Read Time: 6 minutes Counseling Psychology and Special Education

Kawika Allen and his Polynesian psychology team posing for a photo
Photo courtesy of Kawika Allen

Going forth to serve: Professor Ellie Young, a mentor for 20 years to budding school psychologists, was called “an absolute titaness” in school psychology when receiving the Utah Association of School Psychologists’ Lifetime Achievement Award in November 2021.

Building Islander mental health: Counseling psychology and special education professor Kawika Allen and his Polynesian psychology research team are working with the state of Utah and Utah’s Pacific Islander (PI) community to better address Pacific Islander residents’ mental health. “A majority of Pacific Islanders use mental health counseling as a last resort,” Allen’s team wrote. “When they decide to attend counseling, compared to other ethnic groups who use counseling services, the intensity and elevated distress levels for PI clients are much higher.”

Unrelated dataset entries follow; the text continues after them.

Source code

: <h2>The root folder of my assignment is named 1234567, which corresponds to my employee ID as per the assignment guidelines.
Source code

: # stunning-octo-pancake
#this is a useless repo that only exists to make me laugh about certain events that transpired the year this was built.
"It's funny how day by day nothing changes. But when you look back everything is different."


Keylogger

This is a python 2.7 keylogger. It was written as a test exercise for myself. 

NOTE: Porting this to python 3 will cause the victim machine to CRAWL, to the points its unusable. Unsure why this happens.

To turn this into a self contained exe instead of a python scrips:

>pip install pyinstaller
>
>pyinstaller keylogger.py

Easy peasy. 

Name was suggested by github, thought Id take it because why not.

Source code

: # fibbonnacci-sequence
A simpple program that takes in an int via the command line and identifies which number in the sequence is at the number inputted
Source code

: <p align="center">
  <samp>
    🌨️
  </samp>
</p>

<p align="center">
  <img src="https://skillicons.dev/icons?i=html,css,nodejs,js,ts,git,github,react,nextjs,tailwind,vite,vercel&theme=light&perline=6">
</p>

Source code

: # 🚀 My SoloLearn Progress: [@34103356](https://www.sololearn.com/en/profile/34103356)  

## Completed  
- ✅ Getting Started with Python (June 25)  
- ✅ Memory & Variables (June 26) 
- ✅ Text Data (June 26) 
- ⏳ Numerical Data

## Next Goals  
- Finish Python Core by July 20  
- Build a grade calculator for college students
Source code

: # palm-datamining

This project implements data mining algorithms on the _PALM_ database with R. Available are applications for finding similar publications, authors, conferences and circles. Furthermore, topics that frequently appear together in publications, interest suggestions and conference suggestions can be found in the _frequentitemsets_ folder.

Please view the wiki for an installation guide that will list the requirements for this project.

Instructional Psychology and Technology

 

3D teaching in rural schools: Instructional psychology and technology professor Heather Leary is coprincipal investigator for a National Science Foundation grant of $2,998,817 to integrate three-dimensional science teaching  into Utah’s rural schools—an effort that could improve rural teaching across the country. Leary and other BYU faculty will host summer workshops for 88 teachers, including members of Utah’s indigenous nations. Leary’s team will follow up with a technology-mediated lesson study—a technique to evaluate, revise, and create new lesson plans.

Teacher Education

Revision adds strength and flexibility: In a change two years  in the making, elementary education faculty revised their program, effective winter semester 2022, “to create a greater link between the classroom experience and what goes on at BYU,” says department chair Kendra Hall-Kenyon. Student-faculty practicum interaction was boosted, some courses are offered earlier, and students can enroll even before admission into the program. The changes should increase flexibility for students, facilitate a stronger link between theory and practice, and reduce time to graduation.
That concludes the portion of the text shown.